Glücklicherweise nicht so sehr. Viele dieser Internet-Firmen waren im Service-Bereich tätig und haben naturgemäß keinen so großen Verbrauch an Halbleitern. Im Internetmarkt wurden unsere US-Wettbewerber härter getroffen. Der Preisdruck, der sich aus dem Nachfragerückgang ergibt, trifft natürlich auch uns. Der Preis für einen Speicherchip ist von acht auf unter drei Dollar gefallen. Wir haben den Vorteil, dass unsere anderen Geschäftsbereiche weiter boomen.

Wieviele Chipfabriken sind zurzeit im Bau?

Meines Wissens waren vor einem halben Jahr etwa 20 Fabriken angekündigt - zum Teil mit großen Ausbauplänen. Viele Unternehmen haben ihre Pläne inzwischen zurückgefahren oder auf Eis gelegt, so dass in den nächsten zwei Jahren nicht mehr als zehn neue Fabriken ans Netz gehen werden.

Gut die Hälfte des Umsatzes und 75 Prozent des Gewinns erzielen Sie mit Speicherchips.
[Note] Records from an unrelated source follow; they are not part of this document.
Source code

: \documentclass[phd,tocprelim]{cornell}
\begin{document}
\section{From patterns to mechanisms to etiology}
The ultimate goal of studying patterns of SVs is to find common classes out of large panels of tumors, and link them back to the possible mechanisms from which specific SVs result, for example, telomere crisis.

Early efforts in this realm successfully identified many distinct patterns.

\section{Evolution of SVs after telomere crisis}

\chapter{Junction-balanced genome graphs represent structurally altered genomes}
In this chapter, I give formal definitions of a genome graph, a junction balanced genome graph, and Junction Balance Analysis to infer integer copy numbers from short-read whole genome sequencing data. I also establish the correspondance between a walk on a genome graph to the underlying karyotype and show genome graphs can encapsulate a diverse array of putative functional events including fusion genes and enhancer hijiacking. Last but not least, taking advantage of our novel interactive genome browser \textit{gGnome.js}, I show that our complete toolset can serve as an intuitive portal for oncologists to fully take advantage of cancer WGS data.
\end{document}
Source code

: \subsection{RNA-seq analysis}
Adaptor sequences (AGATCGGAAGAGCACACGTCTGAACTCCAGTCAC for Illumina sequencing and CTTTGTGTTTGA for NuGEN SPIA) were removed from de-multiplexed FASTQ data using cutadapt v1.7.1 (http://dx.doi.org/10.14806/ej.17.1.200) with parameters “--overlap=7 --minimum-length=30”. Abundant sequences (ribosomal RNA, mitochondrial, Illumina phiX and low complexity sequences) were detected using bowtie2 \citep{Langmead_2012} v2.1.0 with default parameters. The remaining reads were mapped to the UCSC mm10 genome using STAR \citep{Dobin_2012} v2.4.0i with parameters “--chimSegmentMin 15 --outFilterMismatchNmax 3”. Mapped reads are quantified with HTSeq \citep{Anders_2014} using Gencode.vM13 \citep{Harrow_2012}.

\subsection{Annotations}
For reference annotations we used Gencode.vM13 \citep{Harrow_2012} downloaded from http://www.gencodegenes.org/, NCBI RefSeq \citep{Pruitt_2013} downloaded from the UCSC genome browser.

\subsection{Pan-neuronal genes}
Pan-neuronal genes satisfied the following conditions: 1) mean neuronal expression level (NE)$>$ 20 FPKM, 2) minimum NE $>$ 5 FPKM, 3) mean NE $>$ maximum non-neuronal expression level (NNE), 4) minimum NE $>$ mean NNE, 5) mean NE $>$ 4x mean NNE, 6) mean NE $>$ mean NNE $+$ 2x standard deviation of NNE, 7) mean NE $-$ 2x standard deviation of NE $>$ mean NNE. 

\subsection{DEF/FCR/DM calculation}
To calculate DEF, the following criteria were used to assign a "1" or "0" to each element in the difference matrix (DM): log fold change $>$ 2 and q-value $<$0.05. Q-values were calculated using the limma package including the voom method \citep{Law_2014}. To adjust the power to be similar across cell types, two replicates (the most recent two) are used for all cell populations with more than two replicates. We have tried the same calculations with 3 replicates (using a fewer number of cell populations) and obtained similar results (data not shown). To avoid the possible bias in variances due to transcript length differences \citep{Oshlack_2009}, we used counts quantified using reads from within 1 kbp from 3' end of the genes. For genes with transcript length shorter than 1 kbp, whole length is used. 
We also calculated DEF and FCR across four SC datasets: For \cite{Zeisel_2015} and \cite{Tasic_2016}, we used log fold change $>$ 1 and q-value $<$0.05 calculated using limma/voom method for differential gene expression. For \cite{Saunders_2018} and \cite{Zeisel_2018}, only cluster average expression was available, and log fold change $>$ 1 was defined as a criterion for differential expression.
Wann wird Infineon weniger konjunkturabhängig sein?

Ganz unabhängig von der Konjunktur wird unser Geschäft nie sein. Das Ziel ist, den Speicher-Umsatz auf weniger als 30 Prozent am Gesamtumsatz zu drücken. Das wird 2001 noch nicht gelingen, aber wir bewegen uns darauf zu. Im Moment notgedrungen, weil der Preisdruck im Speichermarkt uns zu schaffen macht. Das Ergebnis im Nicht-Speicher-Segment wird 2001 absolut und relativ zum Gesamtergebnis steigen.

Sie haben im Bereich der Breitband-Kommunikation Unternehmen und Know-how gekauft und mit eigenen Aktien bezahlt. Ist das nach dem Kurssturz schwieriger geworden?

Nein. Im Gegenteil. Unsere Akquisitionswährung ist wertvoller geworden, weil die meisten unserer Wettbewerber tiefer gestürzt sind. Außerdem ist harte Währung wieder gefragt. Da profitieren wir von unserem soliden finanziellen Fundament. Das werden wir in diesem Jahr nutzen. Das Volumen unserer Zukäufe wird das Niveau von 2000, als wir für 200 Millionen Dollar eingekauft haben, voraussichtlich übertreffen.

Die Kursverluste treffen auch Ihre Mitarbeiter. 80 Prozent der Infineon-Belegschaft sind Aktionäre. Wie waren die Reaktionen?

Es war ein schmerzhafter Lernprozess. Besonders als sich der Kurs dem Ausgabekurs von 35 Euro näherte, obwohl die Unternehmensergebnisse gleichzeitig immer besser wurden. Das haben viele als ungerecht empfunden. Wir müssen hier noch viel Aufklärungsarbeit leisten. Inzwischen ist die Stimmung aber wieder besser. Die Mitarbeiter haben im Schnelldurchgang gelernt, dass in dem Modell der unternehmerischen Mitarbeiterbeteiligung Chancen und Risiken liegen - wie im richtigen Unternehmertum.